In a much anticipated decision, last month the Full Court of the Federal Court of Australia held by majority that all employees are entitled to 10 days’ personal/carer’s leave, irrespective of the number of hours the employee works each day.

In the decision of Mondelez v AMWU [2019] FCAFC 138, the Full Federal Court considered the proper method of calculating employees’ entitlements to paid personal/carer’s leave under s 96(1) of the Fair Work Act 2009 (Cth) (‘FW Act‘). The Full Court held that the reference in s 96(1) to 10 days’ paid personal/carer’s leave for each year of service should not be read down by reference to ordinary hours of work. A day is a day, irrespective of the pattern of work, and employees are entitled to 10 days’ absence from work if they are not fit for work and able to access personal/carer’s leave.

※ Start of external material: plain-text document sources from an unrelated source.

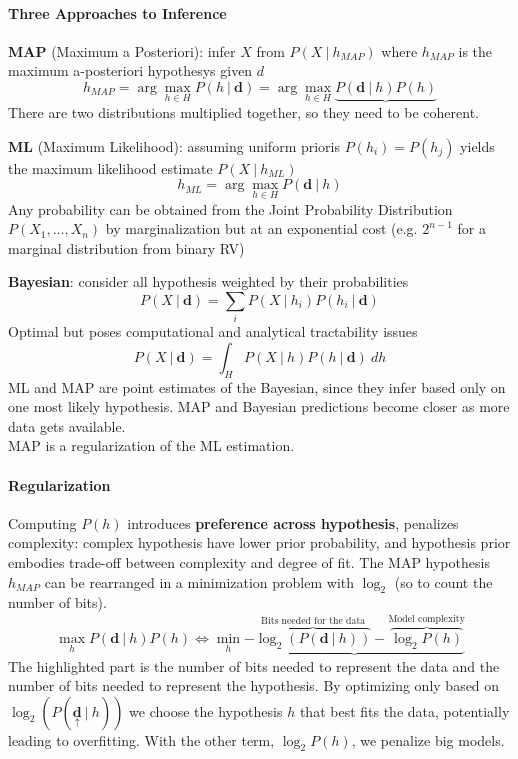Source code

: \documentclass[10pt]{report}
\begin{document}
\paragraph{Three Approaches to Inference}
\begin{list}{}{}
	\item \textbf{MAP} (Maximum a Posteriori): infer $X$ from $P(X\:|\:h_{MAP})$ where $h_{MAP}$ is the maximum a-posteriori hypothesys given $d$
$$h_{MAP} = \arg\max_{h\in H} P(h\:|\:\mathbf{d}) = \arg\max_{h\in H}\underbrace{ P(\mathbf{d}\:|\:h)P(h)}$$
There are two distributions multiplied together, so they need to be coherent.
	\item \textbf{ML} (Maximum Likelihood): assuming uniform prioris $P(h_i)=P(h_j)$ yields the maximum likelihood estimate $P(X\:|\:h_{ML})$ $$h_{ML} = \arg\max_{h\in H} P(\mathbf{d}\:|\:h)$$
Any probability can be obtained from the Joint Probability Distribution $P(X_1,\ldots,X_n)$ by marginalization but at an exponential cost (e.g. $2^{n-1}$ for a marginal distribution from binary RV)
	\item \textbf{Bayesian}: consider all hypothesis weighted by their probabilities
$$P(X\:|\:\mathbf{d})=\sum_i P(X\:|\:h_i)P(h_i\:|\:\mathbf{d})$$
Optimal but poses computational and analytical tractability issues
$$P(X\:|\:\mathbf{d}) = \int_H P(X\:|\:h)P(h\:|\:\mathbf{d})\:dh$$
	ML and MAP are point estimates of the Bayesian, since they infer based only on one most likely hypothesis. MAP and Bayesian predictions become closer as more data gets available.\\
	MAP is a regularization of the ML estimation.
\end{list}
\paragraph{Regularization} Computing $P(h)$ introduces \textbf{preference across hypothesis}, penalizes complexity: complex hypothesis have lower prior probability, and hypothesis prior embodies trade-off between complexity and degree of fit.
The MAP hypothesis $h_{MAP}$ can be rearranged in a minimization problem with $\log_2$ (so to count the number of bits).
$$\max_h P(\mathbf{d}\:|\:h)P(h)\Leftrightarrow\min_h\underbrace{-\overset{\text{Bits needed for the data}}{\overbrace{\log_2(P(\mathbf{d}\:|\:h))}}-\overset{\text{Model complexity}}{\overbrace{\log_2P(h)}}}$$
The highlighted part is the number of bits needed to represent the data and the number of bits needed to represent the hypothesis. By optimizing only based on $\log_2(P(\underset{\uparrow}{\mathbf{d}}\:|\:h))$ we choose the hypothesis $h$ that best fits the data, potentially leading to overfitting. With the other term, $\log_2P(h)$, we penalize big models.
\end{document}
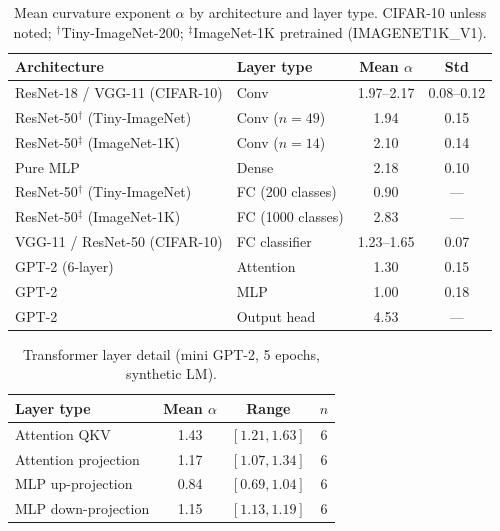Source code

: \documentclass{article}
\begin{document}
\begin{table}[t]
\centering
\caption{Mean curvature exponent $\alpha$ by architecture and layer type. CIFAR-10 unless noted; $^\dagger$Tiny-ImageNet-200; $^\ddagger$ImageNet-1K pretrained (IMAGENET1K\_V1).}
\label{tab:arch-sweep}
\small
\begin{tabular}{llcc}
\toprule
\textbf{Architecture} & \textbf{Layer type} & Mean $\alpha$ & Std \\
\midrule
ResNet-18 / VGG-11 (CIFAR-10) & Conv & 1.97--2.17 & 0.08--0.12 \\
ResNet-50$^\dagger$ (Tiny-ImageNet) & Conv ($n=49$) & 1.94 & 0.15 \\
ResNet-50$^\ddagger$ (ImageNet-1K) & Conv ($n=14$) & 2.10 & 0.14 \\
Pure MLP & Dense & 2.18 & 0.10 \\
\midrule
ResNet-50$^\dagger$ (Tiny-ImageNet) & FC (200 classes) & 0.90 & --- \\
ResNet-50$^\ddagger$ (ImageNet-1K) & FC (1000 classes) & 2.83 & --- \\
VGG-11 / ResNet-50 (CIFAR-10) & FC classifier & 1.23--1.65 & 0.07 \\
GPT-2 (6-layer) & Attention & 1.30 & 0.15 \\
GPT-2 & MLP & 1.00 & 0.18 \\
GPT-2 & Output head & 4.53 & --- \\
\bottomrule
\end{tabular}
\end{table}

\begin{table}[t]
\centering
\caption{Transformer layer detail (mini GPT-2, 5 epochs, synthetic LM).}
\label{tab:transformer}
\small
\begin{tabular}{lccc}
\toprule
\textbf{Layer type} & Mean $\alpha$ & Range & $n$ \\
\midrule
Attention QKV & 1.43 & $[1.21, 1.63]$ & 6 \\
Attention projection & 1.17 & $[1.07, 1.34]$ & 6 \\
MLP up-projection & 0.84 & $[0.69, 1.04]$ & 6 \\
MLP down-projection & 1.15 & $[1.13, 1.19]$ & 6 \\
\bottomrule
\end{tabular}
\end{table}
\end{document}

The decision, which is reported to expose employers to up to $2 billion a year in extra costs, is the subject of an application for leave to appeal in the High Court of Australia. It is also possible that the Commonwealth Government will try to reverse or mitigate the effect of the decision by amending the FW Act, if necessary. As it stands, however, employers will need to provide 10 occasions of personal/carer’s leave to each employee, irrespective of the pattern of hours worked by the employee.

Background

The employer, Mondelez Australia Pty Ltd (‘Mondelez‘), operates a food manufacturing plant that employs employees under the terms of the Mondelez Australia Pty Ltd, Claremont Operations (Confectioners and Stores) Enterprise Bargaining Agreement 2017 (‘Agreement‘). The relevant employees covered by the Agreement worked 36 hours per week, averaged over a four week cycle. The employees worked their ordinary hours in 12-hour shifts and, importantly, the Court observed that ‘presumably’ they worked an average of three shifts per week – suggesting that each 12-hour shift was comprised wholly of ‘ordinary hours’ (as opposed to ordinary hours and rostered overtime).